Election Trouble for US: Turkey and Pakistan
Electoral politics in the Muslim world continue to produce results troubling to the policies of the Bush administration. On Monday it was announced in Pakistan that the Pakistan People’s Party and the United Islamic Council had reached an accord allowing them to attempt to form a government. The PPP ceded the prime ministership to Fazlur Rahman, a notorious far-right fundamentalist who supports the Taliban and al-Qaeda. Other major posts would go to the PPP.
It is not clear that a PPP/MMA government will really come to be. The rival Muslim League (QA) also claims that it can form a government, and is wooing the semi-fascist party for Urdu speakers, the MQM (United National Movement) as a junior partner in government to shore up its claims. Presumably Gen. Pervez Musharraf, the military dictator, will ask the Muslim League (QA) to form a government rather than the PPP. Any such government, however, would have a razor thin parliamentary majority, would depend on the good will of a gaggle of independents, and could easily fall, requiring new elections or a return to martial law. If the PPP/MMA coalition did come to power, it would be very bad news for the US.

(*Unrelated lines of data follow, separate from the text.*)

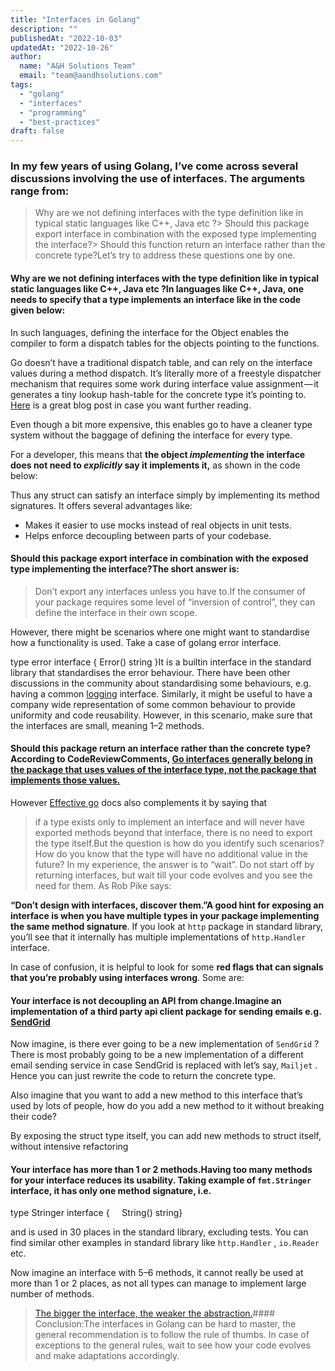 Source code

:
 ```yaml
---
title: "Interfaces in Golang"
description: ""
publishedAt: "2022-10-03"
updatedAt: "2022-10-26"
author:
  name: "A&H Solutions Team"
  email: "team@aandhsolutions.com"
tags:
  - "golang"
  - "interfaces"
  - "programming"
  - "best-practices"
draft: false
---
```


### In my few years of using Golang, I’ve come across several discussions involving the use of interfaces. The arguments range from:

> Why are we not defining interfaces with the type definition like in typical static languages like C++, Java etc ?> Should this package export interface in combination with the exposed type implementing the interface?> Should this function return an interface rather than the concrete type?Let’s try to address these questions one by one.

#### Why are we not defining interfaces with the type definition like in typical static languages like C++, Java etc ?In languages like C++, Java, one needs to specify that a type implements an interface like in the code given below:

In such languages, defining the interface for the Object enables the compiler to form a dispatch tables for the objects pointing to the functions.

Go doesn’t have a traditional dispatch table, and can rely on the interface values during a method dispatch. It’s literally more of a freestyle dispatcher mechanism that requires some work during interface value assignment — it generates a tiny lookup hash-table for the concrete type it’s pointing to. [Here](https://www.airs.com/blog/archives/277) is a great blog post in case you want further reading.

Even though a bit more expensive, this enables go to have a cleaner type system without the baggage of defining the interface for every type.

For a developer, this means that **the object *implementing* the interface does not need to *explicitly* say it implements it,** as shown in the code below:

Thus any struct can satisfy an interface simply by implementing its method signatures. It offers several advantages like:

- Makes it easier to use mocks instead of real objects in unit tests.
- Helps enforce decoupling between parts of your codebase.

#### Should this package export interface in combination with the exposed type implementing the interface?The short answer is:

> Don’t export any interfaces unless you have to.If the consumer of your package requires some level of “inversion of control”, they can define the interface in their own scope.

However, there might be scenarios where one might want to standardise how a functionality is used. Take a case of golang error interface.

type error interface {
    Error() string
}It is a builtin interface in the standard library that standardises the error behaviour. There have been other discussions in the community about standardising some behaviours, e.g. having a common [logging](https://groups.google.com/g/golang-dev/c/F3l9Iz1JX4g/discussion) interface. Similarly, it might be useful to have a company wide representation of some common behaviour to provide uniformity and code reusability. However, in this scenario, make sure that the interfaces are small, meaning 1–2 methods.

#### Should this package return an interface rather than the concrete type?According to CodeReviewComments, [Go interfaces generally belong in the package that uses values of the interface type, not the package that implements those values.](https://github.com/golang/go/wiki/CodeReviewComments#interfaces)

However [Effective go](https://golang.org/doc/effective_go#generality) docs also complements it by saying that

> if a type exists only to implement an interface and will never have exported methods beyond that interface, there is no need to export the type itself.But the question is how do you identify such scenarios? How do you know that the type will have no additional value in the future? In my experience, the answer is to “wait”. Do not start off by returning interfaces, but wait till your code evolves and you see the need for them. As Rob Pike says:

**“Don’t design with interfaces, discover them.”A good hint for exposing an interface is when you have multiple types in your package implementing the same method signature**. If you look at `http` package in standard library, you’ll see that it internally has multiple implementations of `http.Handler` interface.

In case of confusion, it is helpful to look for some **red flags that can signals that you’re probably using interfaces wrong**. Some are:

#### Your interface is not decoupling an API from change.Imagine an implementation of a third party api client package for sending emails e.g. [SendGrid](https://sendgrid.com/)

Now imagine, is there ever going to be a new implementation of `SendGrid` ?
There is most probably going to be a new implementation of a different email sending service in case SendGrid is replaced with let’s say, `Mailjet` . Hence you can just rewrite the code to return the concrete type.

Also imagine that you want to add a new method to this interface that’s used by lots of people, how do you add a new method to it without breaking their code?

By exposing the struct type itself, you can add new methods to struct itself, without intensive refactoring

#### Your interface has more than 1 or 2 methods.Having too many methods for your interface reduces its usability. Taking example of `fmt.Stringer` interface, it has only one method signature, i.e.

type Stringer interface {     String() string}

and is used in 30 places in the standard library, excluding tests. You can find similar other examples in standard library like `http.Handler` , `io.Reader` etc.

Now imagine an interface with 5–6 methods, it cannot really be used at more than 1 or 2 places, as not all types can manage to implement large number of methods.

> [The bigger the interface, the weaker the abstraction.](https://www.youtube.com/watch?v=PAAkCSZUG1c&amp;t=5m17s)#### Conclusion:The interfaces in Golang can be hard to master, the general recommendation is to follow the rule of thumbs. In case of exceptions to the general rules, wait to see how your code evolves and make adaptations accordingly.
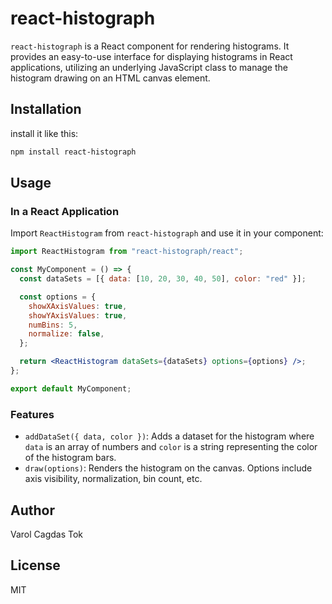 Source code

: # react-histograph

`react-histograph` is a React component for rendering histograms. It provides an easy-to-use interface for displaying histograms in React applications, utilizing an underlying JavaScript class to manage the histogram drawing on an HTML canvas element.

## Installation

install it like this:

```bash
npm install react-histograph
```

## Usage

### In a React Application

Import `ReactHistogram` from `react-histograph` and use it in your component:

```jsx
import ReactHistogram from "react-histograph/react";

const MyComponent = () => {
  const dataSets = [{ data: [10, 20, 30, 40, 50], color: "red" }];

  const options = {
    showXAxisValues: true,
    showYAxisValues: true,
    numBins: 5,
    normalize: false,
  };

  return <ReactHistogram dataSets={dataSets} options={options} />;
};

export default MyComponent;
```

### Features

- `addDataSet({ data, color })`: Adds a dataset for the histogram where `data` is an array of numbers and `color` is a string representing the color of the histogram bars.
- `draw(options)`: Renders the histogram on the canvas. Options include axis visibility, normalization, bin count, etc.

## Author

Varol Cagdas Tok

## License

MIT
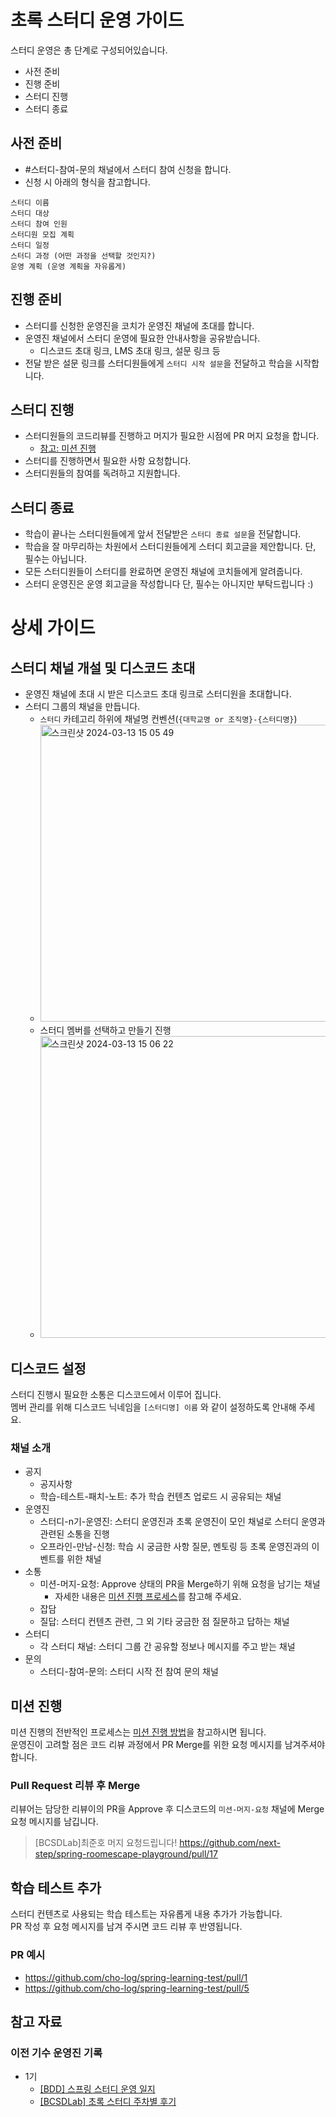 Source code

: # 초록 스터디 운영 가이드

스터디 운영은 총 단계로 구성되어있습니다.
- 사전 준비
- 진행 준비
- 스터디 진행
- 스터디 종료

## 사전 준비
- #스터디-참여-문의 채널에서 스터디 참여 신청을 합니다.
- 신청 시 아래의 형식을 참고합니다.
```
스터디 이름
스터디 대상
스터디 참여 인원
스터디원 모집 계획
스터디 일정
스터디 과정 (어떤 과정을 선택할 것인지?)
운영 계획 (운영 계획을 자유롭게)
```

## 진행 준비
- 스터디를 신청한 운영진을 코치가 운영진 채널에 초대를 합니다.
- 운영진 채널에서 스터디 운영에 필요한 안내사항을 공유받습니다.
  - 디스코드 초대 링크, LMS 초대 링크, 설문 링크 등
- 전달 받은 설문 링크를 스터디원들에게 `스터디 시작 설문`을 전달하고 학습을 시작합니다.

## 스터디 진행
- 스터디원들의 코드리뷰를 진행하고 머지가 필요한 시점에 PR 머지 요청을 합니다.
  - [참고: 미션 진행](#미션-진행)
- 스터디를 진행하면서 필요한 사항 요청합니다.
- 스터디원들의 참여를 독려하고 지원합니다.

## 스터디 종료
- 학습이 끝나는 스터디원들에게 앞서 전달받은 `스터디 종료 설문`을 전달합니다.
- 학습을 잘 마무리하는 차원에서 스터디원들에게 스터디 회고글을 제안합니다. 단, 필수는 아닙니다.
- 모든 스터디원들이 스터디를 완료하면 운영진 채널에 코치들에게 알려줍니다.
- 스터디 운영진은 운영 회고글을 작성합니다 단, 필수는 아니지만 부탁드립니다 :)

# 상세 가이드

## 스터디 채널 개설 및 디스코드 초대
- 운영진 채널에 초대 시 받은 디스코드 초대 링크로 스터디원을 초대합니다.
- 스터디 그룹의 채널을 만듭니다.
  - `스터디` 카테고리 하위에 채널명 컨벤션(`{대학교명 or 조직명}-{스터디명}`)
  - <img width="475" alt="스크린샷 2024-03-13 15 05 49" src="https://github.com/cho-log/cholog-docs/assets/7741546/d664f5f3-6768-49d1-9c7a-c5dbd3b0bc05">
  - 스터디 멤버를 선택하고 만들기 진행
  - <img width="483" alt="스크린샷 2024-03-13 15 06 22" src="https://github.com/cho-log/cholog-docs/assets/7741546/b3410097-67f5-4fde-8fc2-7386cd06ac19">

## 디스코드 설정
스터디 진행시 필요한 소통은 디스코드에서 이루어 집니다.   
멤버 관리를 위해 디스코드 닉네임을 `[스터디명] 이름` 와 같이 설정하도록 안내해 주세요.

### 채널 소개
- 공지
  - 공지사항
  - 학습-테스트-패치-노트: 추가 학습 컨텐츠 업로드 시 공유되는 채널
- 운영진
  - 스터디-n기-운영진: 스터디 운영진과 초록 운영진이 모인 채널로 스터디 운영과 관련된 소통을 진행
  - 오프라인-만남-신청: 학습 시 궁금한 사항 질문, 멘토링 등 초록 운영진과의 이벤트를 위한 채널
- 소통
  - 미션-머지-요청: Approve 상태의 PR을 Merge하기 위해 요청을 남기는 채널 
    - 자세한 내용은 [미션 진행 프로세스](#미션-진행)를 참고해 주세요.
  - 잡담
  - 질답: 스터디 컨텐츠 관련, 그 외 기타 궁금한 점 질문하고 답하는 채널
- 스터디
  - 각 스터디 채널: 스터디 그룹 간 공유할 정보나 메시지를 주고 받는 채널
- 문의
  - 스터디-참여-문의: 스터디 시작 전 참여 문의 채널

## 미션 진행

미션 진행의 전반적인 프로세스는 [미션 진행 방법](https://github.com/cho-log/cholog-docs/tree/main/codereview)을 참고하시면 됩니다.  
운영진이 고려할 점은 코드 리뷰 과정에서 PR Merge를 위한 요청 메시지를 남겨주셔야 합니다.   

### Pull Request 리뷰 후 Merge
리뷰어는 담당한 리뷰이의 PR을 Approve 후 디스코드의 `미션-머지-요청` 채널에 Merge 요청 메시지를 남깁니다.
> [BCSDLab]최준호 머지 요청드립니다!
https://github.com/next-step/spring-roomescape-playground/pull/17

## 학습 테스트 추가

스터디 컨텐츠로 사용되는 학습 테스트는 자유롭게 내용 추가가 가능합니다.  
PR 작성 후 요청 메시지를 남겨 주시면 코드 리뷰 후 반영됩니다. 

### PR 예시
- https://github.com/cho-log/spring-learning-test/pull/1
- https://github.com/cho-log/spring-learning-test/pull/5

## 참고 자료
### 이전 기수 운영진 기록
- 1기
  - [[BDD] 스프링 스터디 운영 일지](https://amaran-th.github.io/tags/%EC%8A%A4%ED%84%B0%EB%94%94-%EC%9A%B4%EC%98%81-%EC%9D%BC%EC%A7%80-%EC%8B%9C%EB%A6%AC%EC%A6%88/)
  - [[BCSDLab] 초록 스터디 주차별 후기](https://velog.io/tags/%EC%B4%88%EB%A1%9D-%EC%8A%A4%ED%84%B0%EB%94%94)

In Turkey, with 18% of precincts reporting as of this writing, the Islamist Justice and Development Party (Ak) was getting 35 percent of the vote. The current ruling party is doing poorly and Prime Minister Bulent Ecevit may not even be reelected to his parliamentary seat. The JDP is opposed to a US war on Iraq, though it says it will respect United Nations Security Council resolutions.
The glib rhetoric about spreading democracy in the Middle East coming out of the hawkish corners of the Bush administration has painted a world in which more Muslim democracy would equal less anti-Americanism. Such a principle has not even held in Germany, and is obviously even less valid in the Muslim world. The lesson is not that democracy is bad, or that Muslims should be denied it. It is that unilateralist American wars in the region will be unpopular, and that unpopularity will show up at the polls whenever it is allowed to. People in the Middle East know what colonialism looks like, and they recognize the Wolfowitz plan for them as neocolonialism.